§ Activity:
Below are entries; count the lines containing the string "Spread". The answer is that number alone.

§ Input records:
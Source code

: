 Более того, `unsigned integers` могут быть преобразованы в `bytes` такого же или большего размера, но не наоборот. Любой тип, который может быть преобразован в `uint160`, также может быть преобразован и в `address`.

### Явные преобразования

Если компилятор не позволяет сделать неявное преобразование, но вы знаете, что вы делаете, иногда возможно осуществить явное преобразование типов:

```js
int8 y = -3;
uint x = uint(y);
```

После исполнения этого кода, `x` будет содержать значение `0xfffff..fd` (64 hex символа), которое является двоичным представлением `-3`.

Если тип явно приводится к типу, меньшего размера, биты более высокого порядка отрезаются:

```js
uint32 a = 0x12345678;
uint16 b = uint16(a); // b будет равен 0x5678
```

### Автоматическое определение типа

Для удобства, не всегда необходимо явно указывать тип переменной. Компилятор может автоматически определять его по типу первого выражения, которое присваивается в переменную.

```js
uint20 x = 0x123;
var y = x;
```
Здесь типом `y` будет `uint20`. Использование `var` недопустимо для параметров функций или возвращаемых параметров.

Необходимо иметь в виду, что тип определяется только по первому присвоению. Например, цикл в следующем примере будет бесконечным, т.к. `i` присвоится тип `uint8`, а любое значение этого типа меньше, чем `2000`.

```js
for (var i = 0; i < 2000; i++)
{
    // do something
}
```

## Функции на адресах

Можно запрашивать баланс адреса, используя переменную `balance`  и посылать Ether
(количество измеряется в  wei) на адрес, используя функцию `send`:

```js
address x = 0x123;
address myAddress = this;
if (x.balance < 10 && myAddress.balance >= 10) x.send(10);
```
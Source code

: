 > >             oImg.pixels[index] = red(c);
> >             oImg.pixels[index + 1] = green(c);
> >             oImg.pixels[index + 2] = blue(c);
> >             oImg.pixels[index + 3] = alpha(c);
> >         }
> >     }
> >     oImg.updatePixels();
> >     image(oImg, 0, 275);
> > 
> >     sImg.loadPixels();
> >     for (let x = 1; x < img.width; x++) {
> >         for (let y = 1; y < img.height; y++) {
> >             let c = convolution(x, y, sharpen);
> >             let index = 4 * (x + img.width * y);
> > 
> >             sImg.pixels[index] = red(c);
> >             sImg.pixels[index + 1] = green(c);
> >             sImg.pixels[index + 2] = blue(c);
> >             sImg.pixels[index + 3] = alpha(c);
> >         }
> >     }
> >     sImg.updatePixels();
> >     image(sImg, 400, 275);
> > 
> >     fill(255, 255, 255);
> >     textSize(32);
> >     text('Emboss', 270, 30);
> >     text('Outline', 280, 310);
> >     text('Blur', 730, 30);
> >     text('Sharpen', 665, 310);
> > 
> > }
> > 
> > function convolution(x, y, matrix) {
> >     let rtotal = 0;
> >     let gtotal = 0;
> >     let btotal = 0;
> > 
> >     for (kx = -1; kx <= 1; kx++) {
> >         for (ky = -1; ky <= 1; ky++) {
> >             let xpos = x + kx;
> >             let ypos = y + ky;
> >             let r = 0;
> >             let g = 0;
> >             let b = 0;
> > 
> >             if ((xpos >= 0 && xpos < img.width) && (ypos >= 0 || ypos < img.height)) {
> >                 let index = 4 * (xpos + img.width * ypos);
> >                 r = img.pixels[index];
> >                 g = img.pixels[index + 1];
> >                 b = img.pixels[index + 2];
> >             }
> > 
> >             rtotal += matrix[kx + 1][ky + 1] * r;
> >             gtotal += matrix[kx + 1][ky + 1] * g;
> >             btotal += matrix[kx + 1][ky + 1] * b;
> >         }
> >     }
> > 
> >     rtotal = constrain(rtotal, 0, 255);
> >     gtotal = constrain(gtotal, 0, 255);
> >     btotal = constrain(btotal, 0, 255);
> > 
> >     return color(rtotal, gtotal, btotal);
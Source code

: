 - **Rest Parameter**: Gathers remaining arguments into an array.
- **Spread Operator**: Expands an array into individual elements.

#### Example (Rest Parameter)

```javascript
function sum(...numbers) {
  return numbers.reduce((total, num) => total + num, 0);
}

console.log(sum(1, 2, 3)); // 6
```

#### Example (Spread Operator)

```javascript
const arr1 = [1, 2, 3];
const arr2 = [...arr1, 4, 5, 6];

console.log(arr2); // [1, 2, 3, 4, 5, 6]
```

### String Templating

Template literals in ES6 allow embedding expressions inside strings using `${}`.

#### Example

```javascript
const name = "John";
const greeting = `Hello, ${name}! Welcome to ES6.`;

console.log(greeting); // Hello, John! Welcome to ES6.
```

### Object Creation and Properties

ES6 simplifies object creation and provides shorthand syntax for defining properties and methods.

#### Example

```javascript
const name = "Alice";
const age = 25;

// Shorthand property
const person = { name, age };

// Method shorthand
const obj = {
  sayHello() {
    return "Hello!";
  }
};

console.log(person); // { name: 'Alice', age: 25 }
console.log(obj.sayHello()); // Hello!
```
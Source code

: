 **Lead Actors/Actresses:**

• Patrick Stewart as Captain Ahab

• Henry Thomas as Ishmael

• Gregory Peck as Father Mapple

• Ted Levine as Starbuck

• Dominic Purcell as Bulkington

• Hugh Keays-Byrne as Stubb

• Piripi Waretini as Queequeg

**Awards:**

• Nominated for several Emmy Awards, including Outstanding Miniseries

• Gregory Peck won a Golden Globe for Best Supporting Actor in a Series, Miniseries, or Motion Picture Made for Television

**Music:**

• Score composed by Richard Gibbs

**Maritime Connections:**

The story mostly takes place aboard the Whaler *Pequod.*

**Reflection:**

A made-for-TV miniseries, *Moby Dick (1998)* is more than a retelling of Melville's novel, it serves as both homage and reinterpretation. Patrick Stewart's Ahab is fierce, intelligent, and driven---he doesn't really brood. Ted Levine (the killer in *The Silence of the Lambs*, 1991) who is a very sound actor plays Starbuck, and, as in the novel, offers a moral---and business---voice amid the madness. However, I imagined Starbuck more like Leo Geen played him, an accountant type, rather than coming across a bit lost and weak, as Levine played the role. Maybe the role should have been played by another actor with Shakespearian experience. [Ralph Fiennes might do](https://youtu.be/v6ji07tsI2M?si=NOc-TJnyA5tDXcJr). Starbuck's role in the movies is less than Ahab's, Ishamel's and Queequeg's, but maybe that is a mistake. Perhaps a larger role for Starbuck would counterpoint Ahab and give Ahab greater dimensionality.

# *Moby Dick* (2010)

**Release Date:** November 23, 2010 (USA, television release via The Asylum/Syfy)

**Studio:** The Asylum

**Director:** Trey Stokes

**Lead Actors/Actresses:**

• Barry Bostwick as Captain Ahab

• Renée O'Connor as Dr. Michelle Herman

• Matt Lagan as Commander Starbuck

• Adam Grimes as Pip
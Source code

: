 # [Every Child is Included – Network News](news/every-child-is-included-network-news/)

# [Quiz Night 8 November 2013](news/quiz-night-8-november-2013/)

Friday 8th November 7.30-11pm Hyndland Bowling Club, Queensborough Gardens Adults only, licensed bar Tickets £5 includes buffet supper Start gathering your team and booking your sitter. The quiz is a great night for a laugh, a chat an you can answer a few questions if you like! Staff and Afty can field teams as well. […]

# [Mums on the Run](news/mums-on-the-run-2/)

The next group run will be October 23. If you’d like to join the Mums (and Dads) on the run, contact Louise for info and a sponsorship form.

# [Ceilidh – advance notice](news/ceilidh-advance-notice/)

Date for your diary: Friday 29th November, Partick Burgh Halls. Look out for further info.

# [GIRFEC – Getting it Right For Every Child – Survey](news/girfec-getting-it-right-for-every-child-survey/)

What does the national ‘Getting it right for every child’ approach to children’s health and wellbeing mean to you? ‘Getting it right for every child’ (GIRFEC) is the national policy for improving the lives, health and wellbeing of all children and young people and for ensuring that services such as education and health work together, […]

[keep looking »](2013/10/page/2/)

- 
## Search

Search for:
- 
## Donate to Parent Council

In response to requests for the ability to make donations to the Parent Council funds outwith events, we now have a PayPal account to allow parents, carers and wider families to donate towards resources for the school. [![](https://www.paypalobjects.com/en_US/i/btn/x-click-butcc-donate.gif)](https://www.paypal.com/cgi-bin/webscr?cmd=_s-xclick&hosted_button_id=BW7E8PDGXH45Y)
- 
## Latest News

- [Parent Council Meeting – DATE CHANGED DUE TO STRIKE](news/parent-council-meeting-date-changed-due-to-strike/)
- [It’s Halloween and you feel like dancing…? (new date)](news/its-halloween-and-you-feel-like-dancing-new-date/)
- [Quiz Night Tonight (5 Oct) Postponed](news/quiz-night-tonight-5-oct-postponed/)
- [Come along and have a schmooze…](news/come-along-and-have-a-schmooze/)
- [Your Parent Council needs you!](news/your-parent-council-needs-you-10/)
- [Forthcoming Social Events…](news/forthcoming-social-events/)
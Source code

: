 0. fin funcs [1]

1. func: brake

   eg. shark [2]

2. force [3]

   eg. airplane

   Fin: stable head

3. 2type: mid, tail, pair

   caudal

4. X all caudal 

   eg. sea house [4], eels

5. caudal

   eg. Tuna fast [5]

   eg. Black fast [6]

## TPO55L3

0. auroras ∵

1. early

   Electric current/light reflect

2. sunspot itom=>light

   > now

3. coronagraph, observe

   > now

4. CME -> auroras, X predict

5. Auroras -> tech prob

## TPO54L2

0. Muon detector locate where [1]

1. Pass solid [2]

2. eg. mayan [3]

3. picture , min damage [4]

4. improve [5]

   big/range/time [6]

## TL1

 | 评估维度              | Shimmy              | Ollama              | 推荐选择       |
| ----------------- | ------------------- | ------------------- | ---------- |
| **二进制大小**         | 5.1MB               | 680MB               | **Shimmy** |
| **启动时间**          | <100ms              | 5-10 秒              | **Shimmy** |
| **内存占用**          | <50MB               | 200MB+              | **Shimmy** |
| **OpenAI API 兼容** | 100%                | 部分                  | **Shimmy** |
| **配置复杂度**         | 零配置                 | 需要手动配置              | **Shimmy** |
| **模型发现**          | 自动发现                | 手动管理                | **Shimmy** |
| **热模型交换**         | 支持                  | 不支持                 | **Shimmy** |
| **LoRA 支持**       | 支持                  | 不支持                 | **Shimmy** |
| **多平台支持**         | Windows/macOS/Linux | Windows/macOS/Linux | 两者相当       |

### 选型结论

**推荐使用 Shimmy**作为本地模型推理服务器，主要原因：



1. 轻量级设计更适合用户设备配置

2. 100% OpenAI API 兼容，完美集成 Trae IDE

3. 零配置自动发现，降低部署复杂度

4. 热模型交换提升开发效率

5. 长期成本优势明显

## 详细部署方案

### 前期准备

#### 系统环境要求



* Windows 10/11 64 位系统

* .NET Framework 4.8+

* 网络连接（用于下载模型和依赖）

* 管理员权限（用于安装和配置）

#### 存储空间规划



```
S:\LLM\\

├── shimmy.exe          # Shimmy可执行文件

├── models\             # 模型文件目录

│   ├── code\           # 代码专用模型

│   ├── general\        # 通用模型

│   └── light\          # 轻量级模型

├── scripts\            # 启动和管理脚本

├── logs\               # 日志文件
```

§ Exercise result:
2